• _EXERCISE AIM_:
If a line of the data below holds the word "there", list it.
Top of DATA SHOWN
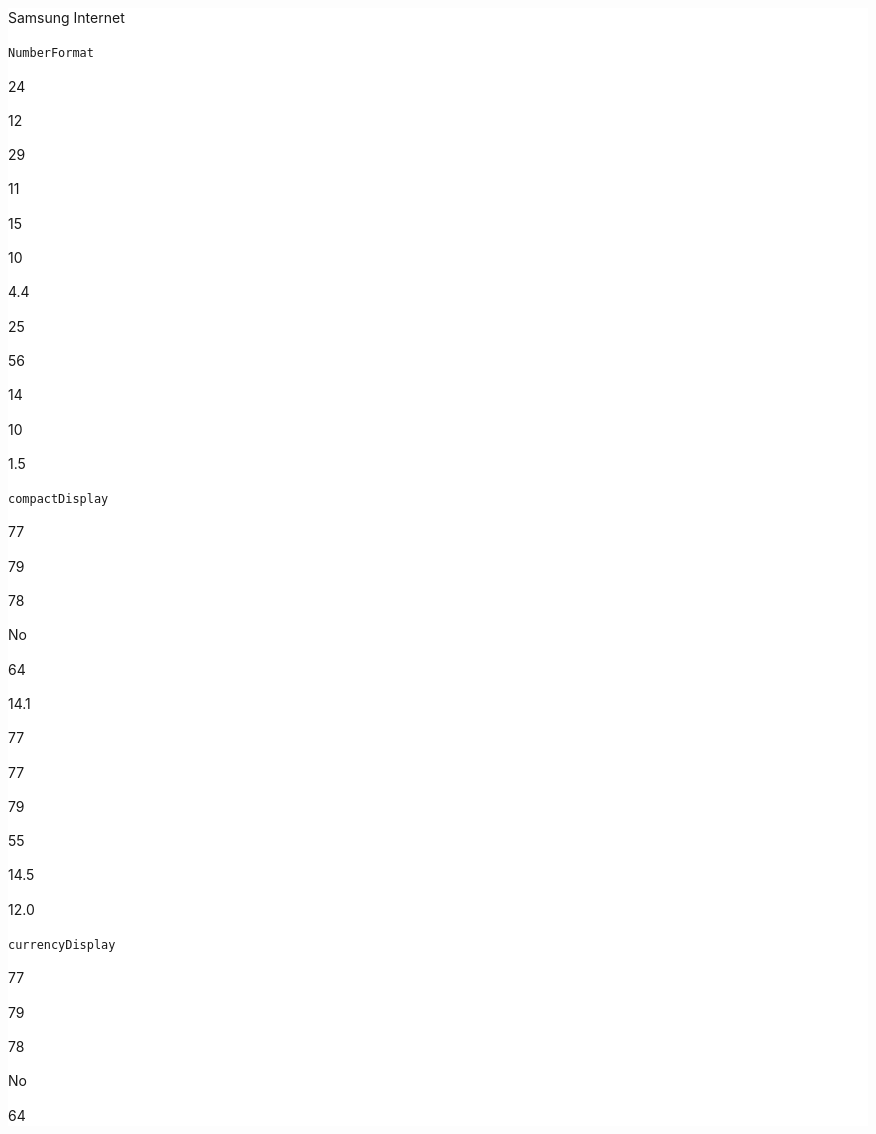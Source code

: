 Samsung Internet

`NumberFormat`

24

12

29

11

15

10

4.4

25

56

14

10

1.5

`compactDisplay`

77

79

78

No

64

14.1

77

77

79

55

14.5

12.0

`currencyDisplay`

77

79

78

No

64
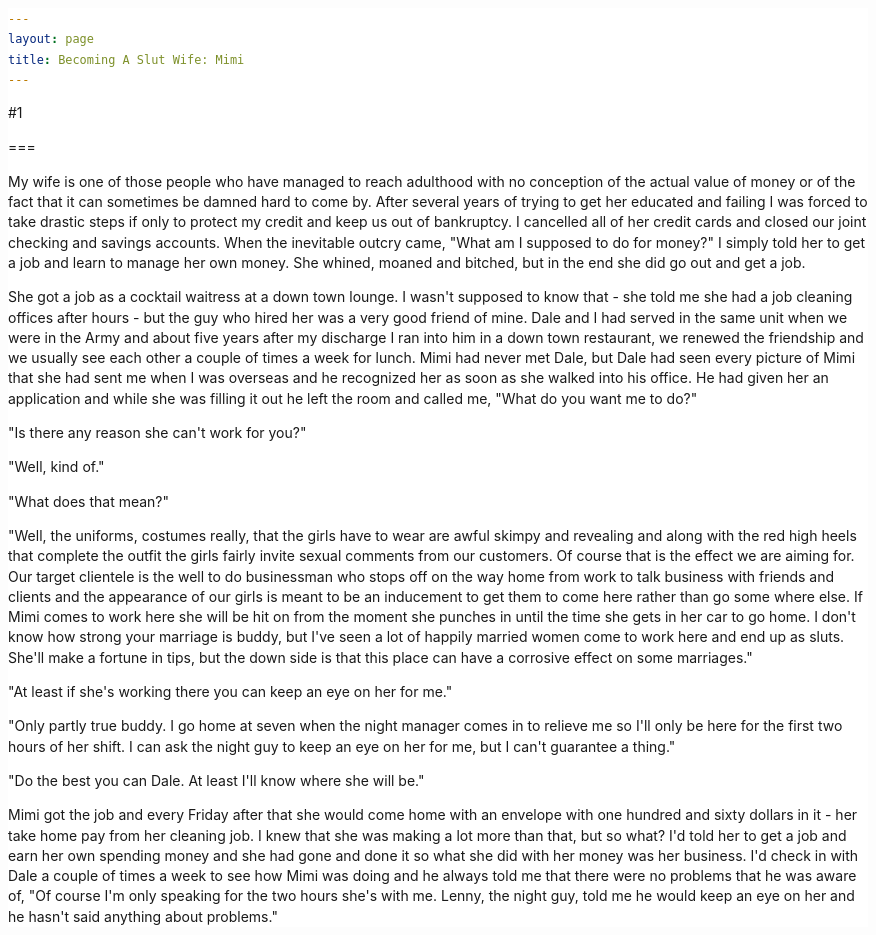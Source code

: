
 ```yaml
---
layout: page
title: Becoming A Slut Wife: Mimi
---
```

#1 

===

My wife is one of those people who have managed to reach adulthood with no conception of the actual value of money or of the fact that it can sometimes be damned hard to come by. After several years of trying to get her educated and failing I was forced to take drastic steps if only to protect my credit and keep us out of bankruptcy. I cancelled all of her credit cards and closed our joint checking and savings accounts. When the inevitable outcry came, "What am I supposed to do for money?" I simply told her to get a job and learn to manage her own money. She whined, moaned and bitched, but in the end she did go out and get a job. 

She got a job as a cocktail waitress at a down town lounge. I wasn't supposed to know that - she told me she had a job cleaning offices after hours - but the guy who hired her was a very good friend of mine. Dale and I had served in the same unit when we were in the Army and about five years after my discharge I ran into him in a down town restaurant, we renewed the friendship and we usually see each other a couple of times a week for lunch. Mimi had never met Dale, but Dale had seen every picture of Mimi that she had sent me when I was overseas and he recognized her as soon as she walked into his office. He had given her an application and while she was filling it out he left the room and called me, "What do you want me to do?" 

"Is there any reason she can't work for you?" 

"Well, kind of." 

"What does that mean?" 

"Well, the uniforms, costumes really, that the girls have to wear are awful skimpy and revealing and along with the red high heels that complete the outfit the girls fairly invite sexual comments from our customers. Of course that is the effect we are aiming for. Our target clientele is the well to do businessman who stops off on the way home from work to talk business with friends and clients and the appearance of our girls is meant to be an inducement to get them to come here rather than go some where else. If Mimi comes to work here she will be hit on from the moment she punches in until the time she gets in her car to go home. I don't know how strong your marriage is buddy, but I've seen a lot of happily married women come to work here and end up as sluts. She'll make a fortune in tips, but the down side is that this place can have a corrosive effect on some marriages." 

"At least if she's working there you can keep an eye on her for me." 

"Only partly true buddy. I go home at seven when the night manager comes in to relieve me so I'll only be here for the first two hours of her shift. I can ask the night guy to keep an eye on her for me, but I can't guarantee a thing." 

"Do the best you can Dale. At least I'll know where she will be." 

Mimi got the job and every Friday after that she would come home with an envelope with one hundred and sixty dollars in it - her take home pay from her cleaning job. I knew that she was making a lot more than that, but so what? I'd told her to get a job and earn her own spending money and she had gone and done it so what she did with her money was her business. I'd check in with Dale a couple of times a week to see how Mimi was doing and he always told me that there were no problems that he was aware of, "Of course I'm only speaking for the two hours she's with me. Lenny, the night guy, told me he would keep an eye on her and he hasn't said anything about problems."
Bottom of DATA SHOWN
• _RESPONSE_:
"Is there any reason she can't work for you?" 
"At least if she's working there you can keep an eye on her for me." 
Mimi got the job and every Friday after that she would come home with an envelope with one hundred and sixty dollars in it - her take home pay from her cleaning job. I knew that she was making a lot more than that, but so what? I'd told her to get a job and earn her own spending money and she had gone and done it so what she did with her money was her business. I'd check in with Dale a couple of times a week to see how Mimi was doing and he always told me that there were no problems that he was aware of, "Of course I'm only speaking for the two hours she's with me. Lenny, the night guy, told me he would keep an eye on her and he hasn't said anything about problems."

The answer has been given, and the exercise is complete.